“Yes, Pietro lives there. The padrone is his uncle, and treats him better than the rest of us. He sent him after me to bring me back.”

“And what is your name? Is it Peter, like his?”

“No; my name is Filippo.”

“It’s a quare name.”

“American boys call me Phil.”

“That’s better. It’s a Christian name, and the other isn’t. Before I married my man I lived five years at Mrs. Robertson’s, and she had a boy they called Phil. His whole name was Philip.”

“That’s my name in English.”

“Then why don’t you call it so, instead of Philip-O? What good is the O, anyhow? In my country they put the O before the name, instead of to the tail-end of it. My mother was an O’Connor. But it’s likely ivery country has its own ways.”

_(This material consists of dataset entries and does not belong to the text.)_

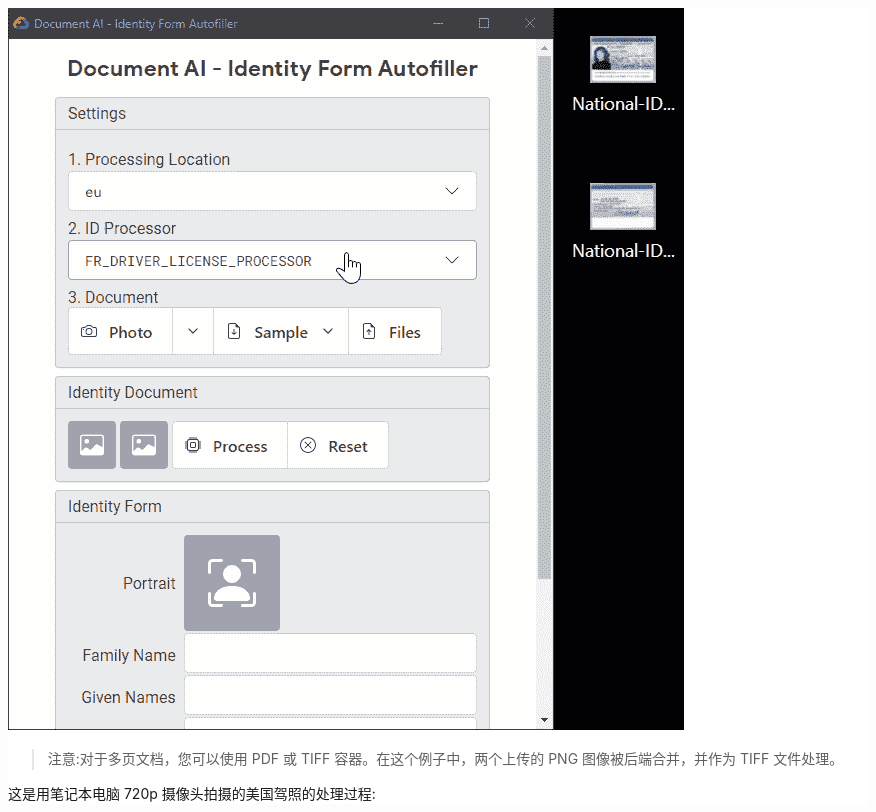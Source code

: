 ![](img/8a1dd2eda87fea99719764200ec6d7ef.png)

> 注意:对于多页文档，您可以使用 PDF 或 TIFF 容器。在这个例子中，两个上传的 PNG 图像被后端合并，并作为 TIFF 文件处理。

这是用笔记本电脑 720p 摄像头拍摄的美国驾照的处理过程:
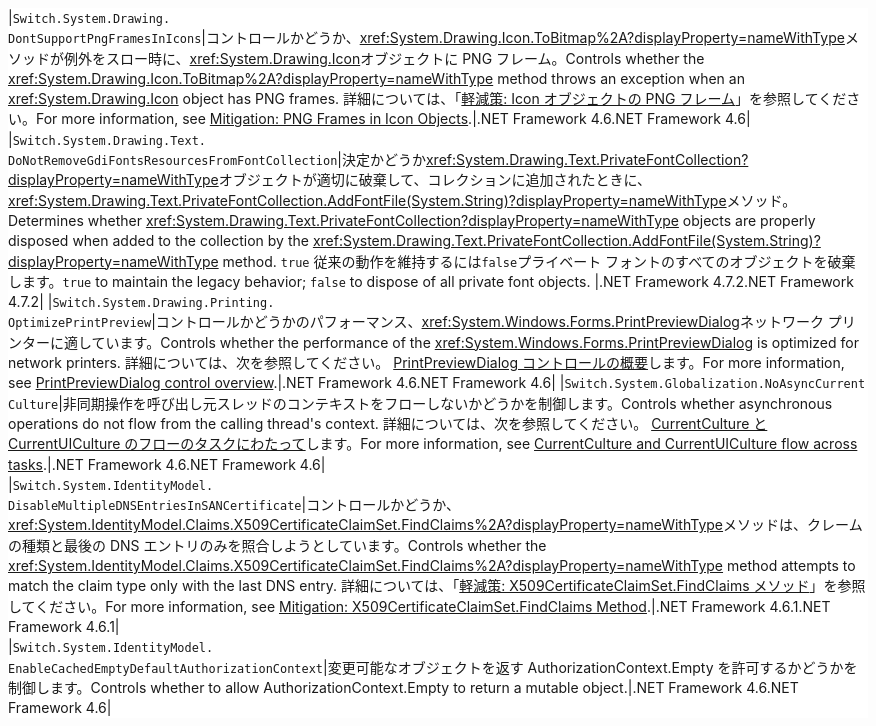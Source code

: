 |`Switch.System.Drawing.`<br/>`DontSupportPngFramesInIcons`|<span data-ttu-id="b32ad-155">コントロールかどうか、<xref:System.Drawing.Icon.ToBitmap%2A?displayProperty=nameWithType>メソッドが例外をスロー時に、<xref:System.Drawing.Icon>オブジェクトに PNG フレーム。</span><span class="sxs-lookup"><span data-stu-id="b32ad-155">Controls whether the <xref:System.Drawing.Icon.ToBitmap%2A?displayProperty=nameWithType> method throws an exception when an <xref:System.Drawing.Icon> object has PNG frames.</span></span> <span data-ttu-id="b32ad-156">詳細については、「[軽減策: Icon オブジェクトの PNG フレーム](~/docs/framework/migration-guide/mitigation-png-frames-in-icon-objects.md)」を参照してください。</span><span class="sxs-lookup"><span data-stu-id="b32ad-156">For more information, see [Mitigation: PNG Frames in Icon Objects](~/docs/framework/migration-guide/mitigation-png-frames-in-icon-objects.md).</span></span>|<span data-ttu-id="b32ad-157">.NET Framework 4.6</span><span class="sxs-lookup"><span data-stu-id="b32ad-157">.NET Framework 4.6</span></span>|  
|`Switch.System.Drawing.Text.`<br/>`DoNotRemoveGdiFontsResourcesFromFontCollection`|<span data-ttu-id="b32ad-158">決定かどうか<xref:System.Drawing.Text.PrivateFontCollection?displayProperty=nameWithType>オブジェクトが適切に破棄して、コレクションに追加されたときに、<xref:System.Drawing.Text.PrivateFontCollection.AddFontFile(System.String)?displayProperty=nameWithType>メソッド。</span><span class="sxs-lookup"><span data-stu-id="b32ad-158">Determines whether <xref:System.Drawing.Text.PrivateFontCollection?displayProperty=nameWithType> objects are properly disposed when added to the collection by the <xref:System.Drawing.Text.PrivateFontCollection.AddFontFile(System.String)?displayProperty=nameWithType> method.</span></span> <span data-ttu-id="b32ad-159">`true` 従来の動作を維持するには`false`プライベート フォントのすべてのオブジェクトを破棄します。</span><span class="sxs-lookup"><span data-stu-id="b32ad-159">`true` to maintain the legacy behavior; `false` to dispose of all private font objects.</span></span> |<span data-ttu-id="b32ad-160">.NET Framework 4.7.2</span><span class="sxs-lookup"><span data-stu-id="b32ad-160">.NET Framework 4.7.2</span></span>|
|`Switch.System.Drawing.Printing.`</br>`OptimizePrintPreview`|<span data-ttu-id="b32ad-161">コントロールかどうかのパフォーマンス、<xref:System.Windows.Forms.PrintPreviewDialog>ネットワーク プリンターに適しています。</span><span class="sxs-lookup"><span data-stu-id="b32ad-161">Controls whether the performance of the <xref:System.Windows.Forms.PrintPreviewDialog> is optimized for network printers.</span></span> <span data-ttu-id="b32ad-162">詳細については、次を参照してください。 [PrintPreviewDialog コントロールの概要](../../../winforms/controls/printpreviewdialog-control-overview-windows-forms.md)します。</span><span class="sxs-lookup"><span data-stu-id="b32ad-162">For more information, see [PrintPreviewDialog control overview](../../../winforms/controls/printpreviewdialog-control-overview-windows-forms.md).</span></span>|<span data-ttu-id="b32ad-163">.NET Framework 4.6</span><span class="sxs-lookup"><span data-stu-id="b32ad-163">.NET Framework 4.6</span></span>|
|`Switch.System.Globalization.NoAsyncCurrentCulture`|<span data-ttu-id="b32ad-164">非同期操作を呼び出し元スレッドのコンテキストをフローしないかどうかを制御します。</span><span class="sxs-lookup"><span data-stu-id="b32ad-164">Controls whether asynchronous operations do not flow from the calling thread's context.</span></span> <span data-ttu-id="b32ad-165">詳細については、次を参照してください。 [CurrentCulture と CurrentUICulture のフローのタスクにわたって](~/docs/framework/migration-guide/retargeting/4.5.2-4.6.md#currentculture-and-currentuiculture-flow-across-tasks)します。</span><span class="sxs-lookup"><span data-stu-id="b32ad-165">For more information, see [CurrentCulture and CurrentUICulture flow across tasks](~/docs/framework/migration-guide/retargeting/4.5.2-4.6.md#currentculture-and-currentuiculture-flow-across-tasks).</span></span>|<span data-ttu-id="b32ad-166">.NET Framework 4.6</span><span class="sxs-lookup"><span data-stu-id="b32ad-166">.NET Framework 4.6</span></span>|  
|`Switch.System.IdentityModel.`<br/>`DisableMultipleDNSEntriesInSANCertificate`|<span data-ttu-id="b32ad-167">コントロールかどうか、<xref:System.IdentityModel.Claims.X509CertificateClaimSet.FindClaims%2A?displayProperty=nameWithType>メソッドは、クレームの種類と最後の DNS エントリのみを照合しようとしています。</span><span class="sxs-lookup"><span data-stu-id="b32ad-167">Controls whether the <xref:System.IdentityModel.Claims.X509CertificateClaimSet.FindClaims%2A?displayProperty=nameWithType> method attempts to match the claim type only with the last DNS entry.</span></span> <span data-ttu-id="b32ad-168">詳細については、「[軽減策: X509CertificateClaimSet.FindClaims メソッド](~/docs/framework/migration-guide/mitigation-x509certificateclaimset-findclaims-method.md)」を参照してください。</span><span class="sxs-lookup"><span data-stu-id="b32ad-168">For more information, see [Mitigation: X509CertificateClaimSet.FindClaims Method](~/docs/framework/migration-guide/mitigation-x509certificateclaimset-findclaims-method.md).</span></span>|<span data-ttu-id="b32ad-169">.NET Framework 4.6.1</span><span class="sxs-lookup"><span data-stu-id="b32ad-169">.NET Framework 4.6.1</span></span>|  
|`Switch.System.IdentityModel.`<br/>`EnableCachedEmptyDefaultAuthorizationContext`|<span data-ttu-id="b32ad-170">変更可能なオブジェクトを返す AuthorizationContext.Empty を許可するかどうかを制御します。</span><span class="sxs-lookup"><span data-stu-id="b32ad-170">Controls whether to allow AuthorizationContext.Empty to return a mutable object.</span></span>|<span data-ttu-id="b32ad-171">.NET Framework 4.6</span><span class="sxs-lookup"><span data-stu-id="b32ad-171">.NET Framework 4.6</span></span>|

Phil knew very little of Ireland, and did not fully understand Mrs. McGuire’s philosophical remarks. Otherwise they might have amused him, as they may possibly amuse my readers.

I cannot undertake to chronicle the conversation that took place between Phil and his hostess. She made numerous inquiries, to some of which he was able to give satisfactory replies, to others not. But in half an hour there was an interruption, and a noisy one. Three stout, freckled-faced children ran in at the back door, dripping as if they had just emerged from a shower-bath. Phil moved aside to let them approach the stove.